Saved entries
------------------------------------------------

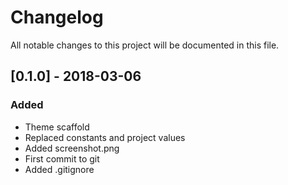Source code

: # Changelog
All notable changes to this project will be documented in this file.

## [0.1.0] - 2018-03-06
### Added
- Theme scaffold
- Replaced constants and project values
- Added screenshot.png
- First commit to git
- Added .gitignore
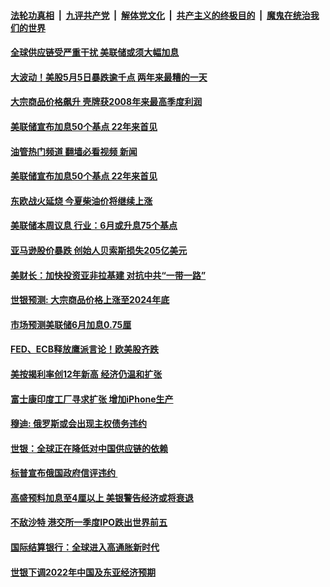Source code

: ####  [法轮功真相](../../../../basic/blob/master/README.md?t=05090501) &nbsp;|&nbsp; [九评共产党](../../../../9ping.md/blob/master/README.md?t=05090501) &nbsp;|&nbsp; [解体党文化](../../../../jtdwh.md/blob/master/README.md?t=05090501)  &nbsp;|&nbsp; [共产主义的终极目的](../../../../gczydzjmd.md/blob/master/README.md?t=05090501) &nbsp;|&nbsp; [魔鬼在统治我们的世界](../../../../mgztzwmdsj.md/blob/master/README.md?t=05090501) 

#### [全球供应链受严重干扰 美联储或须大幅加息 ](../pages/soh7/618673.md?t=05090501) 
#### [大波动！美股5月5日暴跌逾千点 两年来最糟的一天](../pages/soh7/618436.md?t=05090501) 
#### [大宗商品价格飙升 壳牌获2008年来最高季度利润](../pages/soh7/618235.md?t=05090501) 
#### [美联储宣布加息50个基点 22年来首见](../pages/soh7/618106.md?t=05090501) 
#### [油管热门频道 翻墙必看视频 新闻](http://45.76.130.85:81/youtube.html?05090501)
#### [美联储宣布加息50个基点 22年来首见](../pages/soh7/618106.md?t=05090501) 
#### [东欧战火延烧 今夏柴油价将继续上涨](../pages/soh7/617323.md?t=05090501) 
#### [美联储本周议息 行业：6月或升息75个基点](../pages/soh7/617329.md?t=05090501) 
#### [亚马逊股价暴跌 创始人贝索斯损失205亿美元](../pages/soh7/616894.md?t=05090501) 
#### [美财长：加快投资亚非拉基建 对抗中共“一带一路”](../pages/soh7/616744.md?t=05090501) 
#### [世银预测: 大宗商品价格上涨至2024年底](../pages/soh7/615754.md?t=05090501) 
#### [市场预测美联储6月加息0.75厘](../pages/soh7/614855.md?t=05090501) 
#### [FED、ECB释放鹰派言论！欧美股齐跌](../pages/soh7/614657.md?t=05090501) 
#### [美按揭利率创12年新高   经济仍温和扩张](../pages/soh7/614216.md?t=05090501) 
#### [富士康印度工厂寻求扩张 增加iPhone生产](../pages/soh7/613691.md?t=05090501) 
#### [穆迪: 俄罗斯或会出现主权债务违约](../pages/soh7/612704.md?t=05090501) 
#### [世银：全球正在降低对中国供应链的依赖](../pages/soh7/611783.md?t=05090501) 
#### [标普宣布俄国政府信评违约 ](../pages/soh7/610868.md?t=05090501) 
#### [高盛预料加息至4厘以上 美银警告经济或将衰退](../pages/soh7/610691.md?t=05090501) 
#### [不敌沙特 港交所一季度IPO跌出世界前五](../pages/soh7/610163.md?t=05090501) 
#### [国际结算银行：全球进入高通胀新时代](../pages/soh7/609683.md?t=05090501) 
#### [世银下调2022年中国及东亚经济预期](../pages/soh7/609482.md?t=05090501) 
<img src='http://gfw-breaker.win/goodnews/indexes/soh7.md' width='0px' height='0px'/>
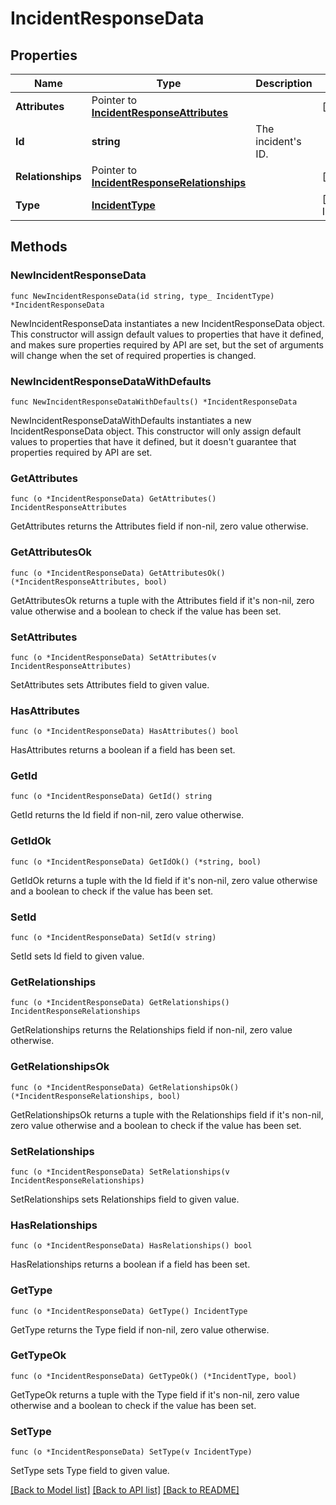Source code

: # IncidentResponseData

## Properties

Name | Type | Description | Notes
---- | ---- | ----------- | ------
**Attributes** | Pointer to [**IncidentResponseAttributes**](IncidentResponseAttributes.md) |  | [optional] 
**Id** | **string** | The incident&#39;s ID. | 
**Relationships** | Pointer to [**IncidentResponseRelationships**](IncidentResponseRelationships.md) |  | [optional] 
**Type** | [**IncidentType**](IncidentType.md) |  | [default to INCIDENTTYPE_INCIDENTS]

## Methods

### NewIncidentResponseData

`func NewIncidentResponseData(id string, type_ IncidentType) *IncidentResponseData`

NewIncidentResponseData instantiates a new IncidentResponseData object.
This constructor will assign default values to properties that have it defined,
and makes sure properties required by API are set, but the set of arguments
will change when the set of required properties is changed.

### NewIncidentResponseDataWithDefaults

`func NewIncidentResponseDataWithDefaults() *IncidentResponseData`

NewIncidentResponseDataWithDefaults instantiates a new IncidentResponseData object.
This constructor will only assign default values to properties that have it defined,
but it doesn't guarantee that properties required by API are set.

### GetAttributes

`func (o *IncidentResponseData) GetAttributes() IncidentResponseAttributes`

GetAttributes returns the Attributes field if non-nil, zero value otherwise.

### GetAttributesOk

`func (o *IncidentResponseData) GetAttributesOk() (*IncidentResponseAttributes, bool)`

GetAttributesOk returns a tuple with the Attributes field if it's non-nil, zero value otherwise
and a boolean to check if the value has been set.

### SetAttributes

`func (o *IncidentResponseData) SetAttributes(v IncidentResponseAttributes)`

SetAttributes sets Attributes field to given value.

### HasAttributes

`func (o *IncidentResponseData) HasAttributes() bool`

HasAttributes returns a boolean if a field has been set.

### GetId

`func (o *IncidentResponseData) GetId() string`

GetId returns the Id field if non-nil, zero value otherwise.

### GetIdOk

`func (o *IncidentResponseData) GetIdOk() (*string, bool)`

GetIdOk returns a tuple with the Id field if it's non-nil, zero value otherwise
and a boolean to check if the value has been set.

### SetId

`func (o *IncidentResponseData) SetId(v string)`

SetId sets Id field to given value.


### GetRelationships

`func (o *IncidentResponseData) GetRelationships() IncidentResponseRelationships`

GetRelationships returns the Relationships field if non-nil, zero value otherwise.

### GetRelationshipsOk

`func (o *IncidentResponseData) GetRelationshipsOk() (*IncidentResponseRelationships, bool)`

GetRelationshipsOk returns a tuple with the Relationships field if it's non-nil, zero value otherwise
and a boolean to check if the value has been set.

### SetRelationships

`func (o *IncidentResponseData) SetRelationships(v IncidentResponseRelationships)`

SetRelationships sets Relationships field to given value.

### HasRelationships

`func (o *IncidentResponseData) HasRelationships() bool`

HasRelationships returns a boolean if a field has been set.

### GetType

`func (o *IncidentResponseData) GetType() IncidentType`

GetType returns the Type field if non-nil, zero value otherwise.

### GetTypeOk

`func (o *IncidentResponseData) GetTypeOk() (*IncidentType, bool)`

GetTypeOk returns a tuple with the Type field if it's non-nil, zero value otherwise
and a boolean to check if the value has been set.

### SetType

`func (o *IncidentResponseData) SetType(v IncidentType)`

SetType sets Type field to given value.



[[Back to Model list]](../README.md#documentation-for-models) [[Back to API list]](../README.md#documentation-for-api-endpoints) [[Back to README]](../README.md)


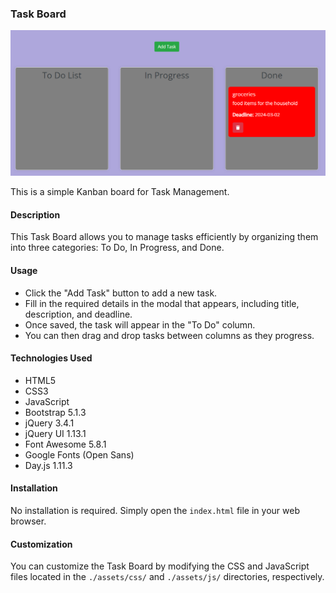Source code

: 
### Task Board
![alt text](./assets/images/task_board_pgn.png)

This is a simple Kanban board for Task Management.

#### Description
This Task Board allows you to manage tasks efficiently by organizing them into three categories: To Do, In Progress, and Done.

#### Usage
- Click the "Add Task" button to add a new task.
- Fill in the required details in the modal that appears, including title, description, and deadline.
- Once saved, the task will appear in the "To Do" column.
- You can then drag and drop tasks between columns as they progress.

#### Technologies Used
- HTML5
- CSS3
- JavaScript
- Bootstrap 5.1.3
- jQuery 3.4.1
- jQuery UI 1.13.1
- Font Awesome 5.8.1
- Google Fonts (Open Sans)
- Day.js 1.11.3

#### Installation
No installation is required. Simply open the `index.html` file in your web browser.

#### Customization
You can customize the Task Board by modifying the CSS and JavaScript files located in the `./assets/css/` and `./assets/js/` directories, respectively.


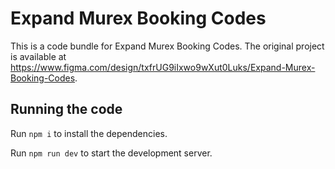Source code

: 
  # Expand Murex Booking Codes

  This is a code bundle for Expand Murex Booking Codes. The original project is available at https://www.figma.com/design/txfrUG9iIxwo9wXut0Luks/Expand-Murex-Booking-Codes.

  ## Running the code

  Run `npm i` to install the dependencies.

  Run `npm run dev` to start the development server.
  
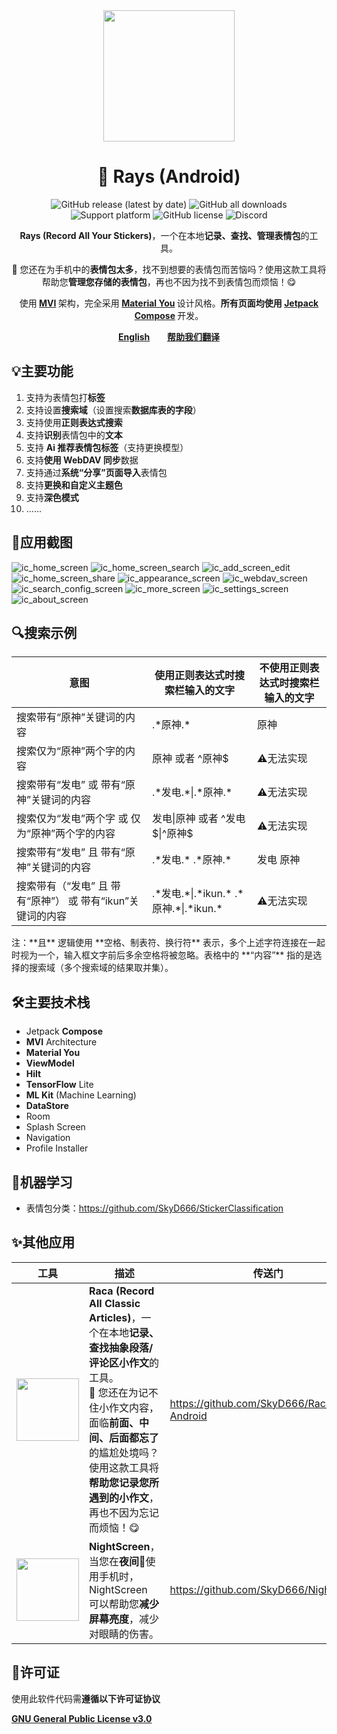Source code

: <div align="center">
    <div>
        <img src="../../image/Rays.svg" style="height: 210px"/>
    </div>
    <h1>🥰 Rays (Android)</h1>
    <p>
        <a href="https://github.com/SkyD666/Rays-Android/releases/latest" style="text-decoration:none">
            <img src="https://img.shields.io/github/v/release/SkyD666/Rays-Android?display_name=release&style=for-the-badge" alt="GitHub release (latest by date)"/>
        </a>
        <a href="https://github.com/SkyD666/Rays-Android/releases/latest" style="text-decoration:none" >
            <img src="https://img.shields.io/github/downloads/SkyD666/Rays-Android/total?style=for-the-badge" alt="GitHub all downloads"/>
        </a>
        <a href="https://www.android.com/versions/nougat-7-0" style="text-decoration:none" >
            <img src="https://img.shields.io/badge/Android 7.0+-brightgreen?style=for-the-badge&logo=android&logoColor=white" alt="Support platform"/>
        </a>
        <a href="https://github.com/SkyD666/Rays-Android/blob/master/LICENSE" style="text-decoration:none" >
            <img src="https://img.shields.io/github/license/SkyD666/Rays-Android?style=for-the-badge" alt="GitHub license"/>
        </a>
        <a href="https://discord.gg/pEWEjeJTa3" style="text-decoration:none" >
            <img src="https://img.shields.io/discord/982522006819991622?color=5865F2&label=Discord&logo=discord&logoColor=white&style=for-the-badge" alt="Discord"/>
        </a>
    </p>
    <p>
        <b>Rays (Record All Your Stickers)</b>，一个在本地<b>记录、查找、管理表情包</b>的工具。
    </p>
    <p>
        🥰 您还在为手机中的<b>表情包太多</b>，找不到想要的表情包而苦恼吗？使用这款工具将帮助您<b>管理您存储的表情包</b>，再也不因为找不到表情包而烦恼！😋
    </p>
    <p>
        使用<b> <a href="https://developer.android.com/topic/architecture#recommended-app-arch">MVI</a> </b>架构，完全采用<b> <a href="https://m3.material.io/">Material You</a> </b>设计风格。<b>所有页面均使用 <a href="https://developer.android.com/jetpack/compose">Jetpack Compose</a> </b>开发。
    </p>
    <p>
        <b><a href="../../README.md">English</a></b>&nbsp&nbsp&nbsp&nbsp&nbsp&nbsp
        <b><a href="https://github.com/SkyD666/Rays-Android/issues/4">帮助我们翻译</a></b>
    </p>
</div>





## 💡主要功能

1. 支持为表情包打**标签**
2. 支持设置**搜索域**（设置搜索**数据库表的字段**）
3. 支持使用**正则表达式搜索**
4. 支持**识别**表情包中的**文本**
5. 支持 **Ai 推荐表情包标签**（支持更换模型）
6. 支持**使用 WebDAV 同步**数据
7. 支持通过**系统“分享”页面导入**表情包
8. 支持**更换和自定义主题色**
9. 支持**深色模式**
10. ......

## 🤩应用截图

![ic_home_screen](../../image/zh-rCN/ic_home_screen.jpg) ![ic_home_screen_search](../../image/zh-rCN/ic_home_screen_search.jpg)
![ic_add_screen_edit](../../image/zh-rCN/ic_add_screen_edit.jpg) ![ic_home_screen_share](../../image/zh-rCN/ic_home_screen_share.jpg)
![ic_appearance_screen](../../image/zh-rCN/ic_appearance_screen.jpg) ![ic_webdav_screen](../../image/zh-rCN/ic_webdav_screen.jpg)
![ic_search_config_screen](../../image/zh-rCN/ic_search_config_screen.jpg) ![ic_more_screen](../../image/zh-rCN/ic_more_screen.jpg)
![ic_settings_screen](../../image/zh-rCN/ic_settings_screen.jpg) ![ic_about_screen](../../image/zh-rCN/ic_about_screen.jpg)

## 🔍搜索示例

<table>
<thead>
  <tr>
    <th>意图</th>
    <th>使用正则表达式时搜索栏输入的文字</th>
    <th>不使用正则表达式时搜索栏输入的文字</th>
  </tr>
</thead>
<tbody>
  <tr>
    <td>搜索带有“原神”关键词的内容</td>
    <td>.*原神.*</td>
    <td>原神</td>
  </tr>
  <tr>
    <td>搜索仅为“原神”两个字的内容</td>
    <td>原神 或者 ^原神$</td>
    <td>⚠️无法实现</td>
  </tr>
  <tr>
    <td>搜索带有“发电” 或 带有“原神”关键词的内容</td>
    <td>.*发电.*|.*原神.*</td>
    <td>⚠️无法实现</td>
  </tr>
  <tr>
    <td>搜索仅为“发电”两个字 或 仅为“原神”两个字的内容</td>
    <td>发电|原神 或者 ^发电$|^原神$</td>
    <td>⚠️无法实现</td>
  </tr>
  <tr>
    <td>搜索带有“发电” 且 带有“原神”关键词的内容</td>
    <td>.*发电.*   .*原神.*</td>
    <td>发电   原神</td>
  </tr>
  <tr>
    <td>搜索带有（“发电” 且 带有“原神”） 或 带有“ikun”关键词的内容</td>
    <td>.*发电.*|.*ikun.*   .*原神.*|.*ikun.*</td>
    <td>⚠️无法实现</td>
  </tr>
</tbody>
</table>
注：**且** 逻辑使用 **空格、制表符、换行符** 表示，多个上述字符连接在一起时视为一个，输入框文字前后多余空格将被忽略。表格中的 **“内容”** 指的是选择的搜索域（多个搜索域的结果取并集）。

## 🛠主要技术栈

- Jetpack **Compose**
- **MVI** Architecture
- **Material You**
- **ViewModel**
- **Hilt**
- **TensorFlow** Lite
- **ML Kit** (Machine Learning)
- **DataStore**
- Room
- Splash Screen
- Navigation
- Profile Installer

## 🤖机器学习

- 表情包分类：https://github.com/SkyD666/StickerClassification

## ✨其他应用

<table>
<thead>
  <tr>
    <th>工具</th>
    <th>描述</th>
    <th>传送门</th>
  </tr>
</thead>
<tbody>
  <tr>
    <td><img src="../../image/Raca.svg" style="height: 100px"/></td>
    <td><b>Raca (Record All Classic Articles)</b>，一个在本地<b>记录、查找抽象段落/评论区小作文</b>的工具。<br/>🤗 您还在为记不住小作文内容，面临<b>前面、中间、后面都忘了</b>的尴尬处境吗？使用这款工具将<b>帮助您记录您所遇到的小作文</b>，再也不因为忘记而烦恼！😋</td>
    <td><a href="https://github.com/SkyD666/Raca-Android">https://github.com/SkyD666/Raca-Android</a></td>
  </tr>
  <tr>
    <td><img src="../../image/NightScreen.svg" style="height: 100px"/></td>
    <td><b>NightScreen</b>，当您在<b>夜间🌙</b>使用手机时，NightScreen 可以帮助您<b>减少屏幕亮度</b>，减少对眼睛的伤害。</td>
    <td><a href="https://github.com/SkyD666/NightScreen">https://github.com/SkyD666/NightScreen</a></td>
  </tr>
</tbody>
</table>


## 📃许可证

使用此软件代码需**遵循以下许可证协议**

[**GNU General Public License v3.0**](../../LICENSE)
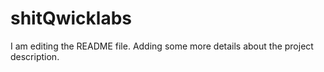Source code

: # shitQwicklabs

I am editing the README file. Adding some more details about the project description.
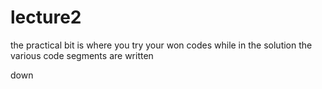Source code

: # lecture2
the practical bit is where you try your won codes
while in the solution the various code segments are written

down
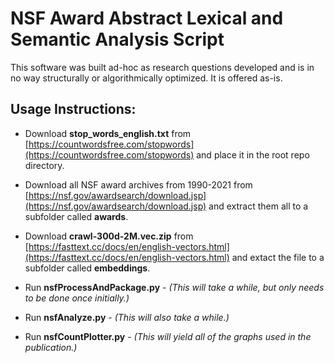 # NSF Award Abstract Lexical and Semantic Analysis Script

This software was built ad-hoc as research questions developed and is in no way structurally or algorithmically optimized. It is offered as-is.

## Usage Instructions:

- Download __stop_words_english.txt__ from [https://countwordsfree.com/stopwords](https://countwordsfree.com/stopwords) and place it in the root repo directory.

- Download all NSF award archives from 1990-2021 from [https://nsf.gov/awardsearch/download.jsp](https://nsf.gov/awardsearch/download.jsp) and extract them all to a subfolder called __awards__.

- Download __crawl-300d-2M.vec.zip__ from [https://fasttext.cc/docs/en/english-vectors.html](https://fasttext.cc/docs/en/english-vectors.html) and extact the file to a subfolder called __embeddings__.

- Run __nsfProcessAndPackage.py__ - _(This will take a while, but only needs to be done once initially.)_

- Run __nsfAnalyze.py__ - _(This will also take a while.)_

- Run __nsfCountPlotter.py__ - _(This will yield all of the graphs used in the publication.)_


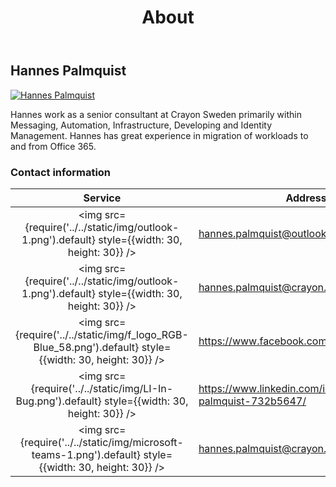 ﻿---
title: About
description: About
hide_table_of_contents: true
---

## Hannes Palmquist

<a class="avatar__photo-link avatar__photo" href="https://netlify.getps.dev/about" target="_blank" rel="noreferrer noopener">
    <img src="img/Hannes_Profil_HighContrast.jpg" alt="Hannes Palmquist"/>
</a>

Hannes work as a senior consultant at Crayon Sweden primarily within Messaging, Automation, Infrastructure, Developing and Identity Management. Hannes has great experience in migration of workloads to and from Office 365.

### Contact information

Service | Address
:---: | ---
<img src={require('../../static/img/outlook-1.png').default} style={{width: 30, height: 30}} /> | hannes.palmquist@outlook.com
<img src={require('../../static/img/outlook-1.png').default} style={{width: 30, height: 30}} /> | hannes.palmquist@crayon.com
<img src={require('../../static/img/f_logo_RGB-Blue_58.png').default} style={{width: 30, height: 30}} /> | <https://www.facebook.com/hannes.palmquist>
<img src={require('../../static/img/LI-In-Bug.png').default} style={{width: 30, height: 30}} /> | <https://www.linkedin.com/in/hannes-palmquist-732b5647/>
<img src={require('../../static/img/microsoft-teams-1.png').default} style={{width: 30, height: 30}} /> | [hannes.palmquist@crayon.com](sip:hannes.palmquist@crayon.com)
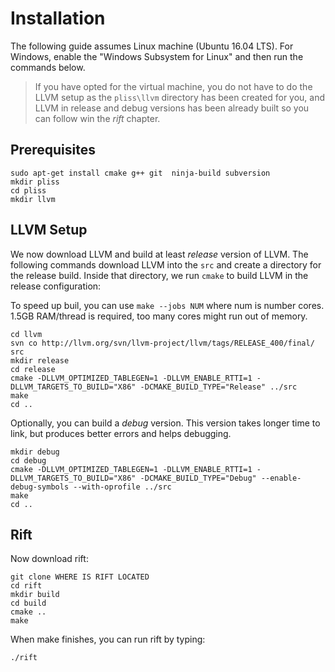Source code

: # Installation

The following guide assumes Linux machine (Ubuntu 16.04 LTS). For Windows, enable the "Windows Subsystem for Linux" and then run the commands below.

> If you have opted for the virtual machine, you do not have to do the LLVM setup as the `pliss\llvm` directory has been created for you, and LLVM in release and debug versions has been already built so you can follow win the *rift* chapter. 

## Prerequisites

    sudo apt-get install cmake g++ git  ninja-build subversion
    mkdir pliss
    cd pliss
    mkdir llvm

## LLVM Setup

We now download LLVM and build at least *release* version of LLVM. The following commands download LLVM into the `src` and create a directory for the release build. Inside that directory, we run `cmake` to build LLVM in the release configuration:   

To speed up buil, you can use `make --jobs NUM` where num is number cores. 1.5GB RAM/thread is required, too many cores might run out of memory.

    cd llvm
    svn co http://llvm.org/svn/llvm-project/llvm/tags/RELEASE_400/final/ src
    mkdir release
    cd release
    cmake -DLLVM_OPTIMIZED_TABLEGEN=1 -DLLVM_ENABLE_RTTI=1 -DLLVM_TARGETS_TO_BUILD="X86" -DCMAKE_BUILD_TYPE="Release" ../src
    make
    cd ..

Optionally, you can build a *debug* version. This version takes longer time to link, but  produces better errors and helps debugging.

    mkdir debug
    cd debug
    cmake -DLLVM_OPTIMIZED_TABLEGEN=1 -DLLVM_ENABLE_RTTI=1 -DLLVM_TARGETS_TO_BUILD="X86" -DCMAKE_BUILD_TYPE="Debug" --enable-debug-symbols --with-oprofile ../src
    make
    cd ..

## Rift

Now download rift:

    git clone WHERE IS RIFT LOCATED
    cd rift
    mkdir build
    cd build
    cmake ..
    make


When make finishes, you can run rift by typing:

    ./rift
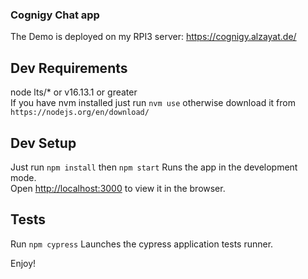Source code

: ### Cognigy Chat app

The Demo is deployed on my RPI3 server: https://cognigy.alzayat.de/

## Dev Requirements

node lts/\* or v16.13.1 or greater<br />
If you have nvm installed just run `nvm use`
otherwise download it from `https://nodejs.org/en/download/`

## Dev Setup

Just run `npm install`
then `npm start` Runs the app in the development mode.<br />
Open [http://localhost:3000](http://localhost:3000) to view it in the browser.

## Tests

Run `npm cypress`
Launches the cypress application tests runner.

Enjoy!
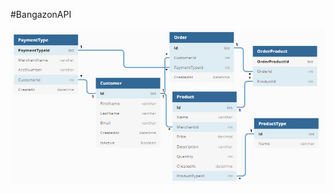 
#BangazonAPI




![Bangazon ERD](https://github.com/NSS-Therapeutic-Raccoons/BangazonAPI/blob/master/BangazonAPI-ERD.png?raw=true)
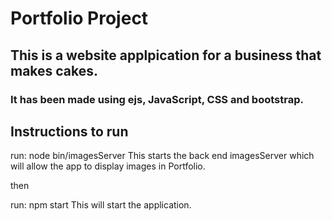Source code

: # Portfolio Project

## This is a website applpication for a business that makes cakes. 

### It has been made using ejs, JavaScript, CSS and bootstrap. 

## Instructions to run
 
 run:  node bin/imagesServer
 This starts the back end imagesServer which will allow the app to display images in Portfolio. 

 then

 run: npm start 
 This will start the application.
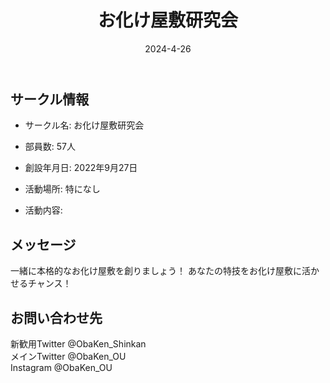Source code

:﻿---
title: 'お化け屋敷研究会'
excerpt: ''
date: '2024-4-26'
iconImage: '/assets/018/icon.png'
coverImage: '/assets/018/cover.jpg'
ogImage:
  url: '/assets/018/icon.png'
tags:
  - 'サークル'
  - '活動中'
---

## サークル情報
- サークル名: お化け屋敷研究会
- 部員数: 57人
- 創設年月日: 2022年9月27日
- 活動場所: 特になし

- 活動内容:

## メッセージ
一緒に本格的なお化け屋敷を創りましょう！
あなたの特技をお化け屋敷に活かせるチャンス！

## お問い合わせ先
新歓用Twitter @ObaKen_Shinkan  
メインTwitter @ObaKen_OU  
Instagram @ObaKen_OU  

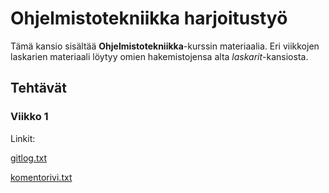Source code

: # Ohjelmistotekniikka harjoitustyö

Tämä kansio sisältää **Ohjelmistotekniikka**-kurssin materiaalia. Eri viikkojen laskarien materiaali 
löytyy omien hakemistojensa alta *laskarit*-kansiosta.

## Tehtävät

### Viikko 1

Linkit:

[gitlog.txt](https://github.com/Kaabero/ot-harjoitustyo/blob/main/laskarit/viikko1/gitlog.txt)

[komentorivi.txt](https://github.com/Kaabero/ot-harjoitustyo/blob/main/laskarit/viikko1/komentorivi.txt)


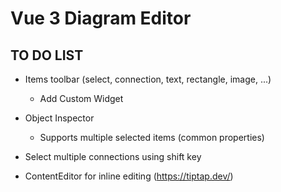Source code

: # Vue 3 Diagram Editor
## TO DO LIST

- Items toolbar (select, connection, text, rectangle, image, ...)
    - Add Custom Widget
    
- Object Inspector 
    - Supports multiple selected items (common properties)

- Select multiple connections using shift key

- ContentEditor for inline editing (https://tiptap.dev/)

------------------------------------------------

ACTIVITY =
Report every line above that has the string "IncidentResponseAttributes" in it.

REPLY TO THE TASK =
**Attributes** | Pointer to [**IncidentResponseAttributes**](IncidentResponseAttributes.md) |  | [optional] 
`func (o *IncidentResponseData) GetAttributes() IncidentResponseAttributes`
`func (o *IncidentResponseData) GetAttributesOk() (*IncidentResponseAttributes, bool)`
`func (o *IncidentResponseData) SetAttributes(v IncidentResponseAttributes)`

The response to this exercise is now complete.